*** INFORMATION SHOWN Section Begins ***

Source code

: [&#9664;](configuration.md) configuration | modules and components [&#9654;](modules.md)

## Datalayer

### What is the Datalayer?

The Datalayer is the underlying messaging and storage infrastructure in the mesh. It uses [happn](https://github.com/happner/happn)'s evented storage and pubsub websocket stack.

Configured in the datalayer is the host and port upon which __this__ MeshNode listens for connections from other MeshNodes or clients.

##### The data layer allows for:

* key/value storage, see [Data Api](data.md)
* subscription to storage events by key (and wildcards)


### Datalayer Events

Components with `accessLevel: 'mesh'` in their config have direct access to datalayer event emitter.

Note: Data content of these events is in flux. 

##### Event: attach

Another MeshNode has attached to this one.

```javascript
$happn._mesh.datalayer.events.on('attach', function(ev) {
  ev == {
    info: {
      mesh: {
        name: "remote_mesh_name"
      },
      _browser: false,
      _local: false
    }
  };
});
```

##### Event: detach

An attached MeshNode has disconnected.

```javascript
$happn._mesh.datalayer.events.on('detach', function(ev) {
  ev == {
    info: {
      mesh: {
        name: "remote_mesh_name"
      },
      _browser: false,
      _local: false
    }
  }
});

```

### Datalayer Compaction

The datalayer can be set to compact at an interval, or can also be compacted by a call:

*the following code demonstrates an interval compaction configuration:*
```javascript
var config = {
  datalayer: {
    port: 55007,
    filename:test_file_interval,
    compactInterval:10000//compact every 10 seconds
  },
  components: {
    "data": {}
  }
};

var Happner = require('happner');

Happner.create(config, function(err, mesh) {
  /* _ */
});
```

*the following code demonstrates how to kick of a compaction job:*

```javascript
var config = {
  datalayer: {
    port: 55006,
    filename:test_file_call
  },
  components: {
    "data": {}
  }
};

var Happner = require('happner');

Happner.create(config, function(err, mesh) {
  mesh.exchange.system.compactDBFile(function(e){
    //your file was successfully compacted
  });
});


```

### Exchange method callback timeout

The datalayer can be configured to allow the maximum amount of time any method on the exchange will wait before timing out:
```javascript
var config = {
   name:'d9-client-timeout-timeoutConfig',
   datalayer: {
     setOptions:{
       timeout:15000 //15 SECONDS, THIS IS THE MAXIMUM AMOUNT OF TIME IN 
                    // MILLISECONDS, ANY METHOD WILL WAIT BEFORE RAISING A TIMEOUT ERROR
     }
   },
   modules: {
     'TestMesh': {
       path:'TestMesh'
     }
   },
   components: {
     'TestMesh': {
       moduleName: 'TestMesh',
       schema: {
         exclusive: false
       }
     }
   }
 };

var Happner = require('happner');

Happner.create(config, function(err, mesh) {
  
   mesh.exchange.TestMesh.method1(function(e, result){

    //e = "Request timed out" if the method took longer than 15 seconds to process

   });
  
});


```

*** INFORMATION SHOWN Section Ends ***

▶ **TASK BRIEF**: In the entries above, find every line holding the word "MeshNode" and copy it out.

▶ **REPLY TO THE TASK**:
Configured in the datalayer is the host and port upon which __this__ MeshNode listens for connections from other MeshNodes or clients.
Another MeshNode has attached to this one.
An attached MeshNode has disconnected.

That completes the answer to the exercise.